Provided material »
----------

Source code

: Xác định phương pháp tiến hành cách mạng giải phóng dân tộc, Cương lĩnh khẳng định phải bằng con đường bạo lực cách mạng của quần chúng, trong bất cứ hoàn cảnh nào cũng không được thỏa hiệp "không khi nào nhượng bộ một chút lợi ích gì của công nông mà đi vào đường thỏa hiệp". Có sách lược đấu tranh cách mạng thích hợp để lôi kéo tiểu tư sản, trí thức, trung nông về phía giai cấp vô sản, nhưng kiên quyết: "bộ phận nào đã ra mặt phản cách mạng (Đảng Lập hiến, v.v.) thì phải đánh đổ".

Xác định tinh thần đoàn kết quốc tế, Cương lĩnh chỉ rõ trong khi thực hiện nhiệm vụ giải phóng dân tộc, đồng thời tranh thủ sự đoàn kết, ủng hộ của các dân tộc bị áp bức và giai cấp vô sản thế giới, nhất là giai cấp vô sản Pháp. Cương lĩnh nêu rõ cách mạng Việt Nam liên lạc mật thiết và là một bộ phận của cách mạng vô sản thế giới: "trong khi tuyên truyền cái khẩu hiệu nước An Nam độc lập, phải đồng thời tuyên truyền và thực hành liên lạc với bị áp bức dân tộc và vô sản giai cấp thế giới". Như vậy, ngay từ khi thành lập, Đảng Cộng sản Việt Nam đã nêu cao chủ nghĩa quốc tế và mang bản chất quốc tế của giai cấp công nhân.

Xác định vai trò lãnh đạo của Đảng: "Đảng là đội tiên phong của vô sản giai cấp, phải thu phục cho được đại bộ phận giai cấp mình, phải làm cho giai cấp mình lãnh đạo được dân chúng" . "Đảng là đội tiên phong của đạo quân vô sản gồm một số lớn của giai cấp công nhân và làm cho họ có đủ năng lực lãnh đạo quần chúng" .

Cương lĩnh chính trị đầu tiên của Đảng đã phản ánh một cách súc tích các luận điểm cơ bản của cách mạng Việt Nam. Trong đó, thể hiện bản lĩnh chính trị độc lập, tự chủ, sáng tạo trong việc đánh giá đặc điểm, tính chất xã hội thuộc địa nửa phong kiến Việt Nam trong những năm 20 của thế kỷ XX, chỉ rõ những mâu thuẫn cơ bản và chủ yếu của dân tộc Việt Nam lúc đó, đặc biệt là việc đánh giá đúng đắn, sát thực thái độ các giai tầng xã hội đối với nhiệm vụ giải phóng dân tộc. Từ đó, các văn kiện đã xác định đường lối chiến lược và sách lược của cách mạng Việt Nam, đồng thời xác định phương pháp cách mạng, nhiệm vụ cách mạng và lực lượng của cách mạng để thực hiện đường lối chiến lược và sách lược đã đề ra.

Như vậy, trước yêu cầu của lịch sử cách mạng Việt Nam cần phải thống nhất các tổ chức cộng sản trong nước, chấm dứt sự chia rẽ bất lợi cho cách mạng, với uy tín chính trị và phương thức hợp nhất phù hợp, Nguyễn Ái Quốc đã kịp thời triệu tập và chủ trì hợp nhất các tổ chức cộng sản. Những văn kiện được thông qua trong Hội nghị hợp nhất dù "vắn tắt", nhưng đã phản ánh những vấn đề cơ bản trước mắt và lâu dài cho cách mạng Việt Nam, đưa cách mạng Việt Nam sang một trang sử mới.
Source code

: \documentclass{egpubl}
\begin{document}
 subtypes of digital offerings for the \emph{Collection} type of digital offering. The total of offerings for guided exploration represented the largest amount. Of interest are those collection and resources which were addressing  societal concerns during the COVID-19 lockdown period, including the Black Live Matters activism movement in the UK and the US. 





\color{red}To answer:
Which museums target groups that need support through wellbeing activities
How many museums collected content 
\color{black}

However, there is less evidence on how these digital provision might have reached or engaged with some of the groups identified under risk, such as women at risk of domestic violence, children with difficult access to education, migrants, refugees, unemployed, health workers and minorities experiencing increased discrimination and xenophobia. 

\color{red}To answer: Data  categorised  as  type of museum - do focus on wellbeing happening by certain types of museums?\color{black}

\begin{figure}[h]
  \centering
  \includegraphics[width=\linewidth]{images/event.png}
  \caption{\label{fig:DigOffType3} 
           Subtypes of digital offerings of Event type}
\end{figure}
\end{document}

----------

About this task » Scan the material above for lines holding "hiện" and copy each of them.

Your solution »
Xác định tinh thần đoàn kết quốc tế, Cương lĩnh chỉ rõ trong khi thực hiện nhiệm vụ giải phóng dân tộc, đồng thời tranh thủ sự đoàn kết, ủng hộ của các dân tộc bị áp bức và giai cấp vô sản thế giới, nhất là giai cấp vô sản Pháp. Cương lĩnh nêu rõ cách mạng Việt Nam liên lạc mật thiết và là một bộ phận của cách mạng vô sản thế giới: "trong khi tuyên truyền cái khẩu hiệu nước An Nam độc lập, phải đồng thời tuyên truyền và thực hành liên lạc với bị áp bức dân tộc và vô sản giai cấp thế giới". Như vậy, ngay từ khi thành lập, Đảng Cộng sản Việt Nam đã nêu cao chủ nghĩa quốc tế và mang bản chất quốc tế của giai cấp công nhân.
Cương lĩnh chính trị đầu tiên của Đảng đã phản ánh một cách súc tích các luận điểm cơ bản của cách mạng Việt Nam. Trong đó, thể hiện bản lĩnh chính trị độc lập, tự chủ, sáng tạo trong việc đánh giá đặc điểm, tính chất xã hội thuộc địa nửa phong kiến Việt Nam trong những năm 20 của thế kỷ XX, chỉ rõ những mâu thuẫn cơ bản và chủ yếu của dân tộc Việt Nam lúc đó, đặc biệt là việc đánh giá đúng đắn, sát thực thái độ các giai tầng xã hội đối với nhiệm vụ giải phóng dân tộc. Từ đó, các văn kiện đã xác định đường lối chiến lược và sách lược của cách mạng Việt Nam, đồng thời xác định phương pháp cách mạng, nhiệm vụ cách mạng và lực lượng của cách mạng để thực hiện đường lối chiến lược và sách lược đã đề ra.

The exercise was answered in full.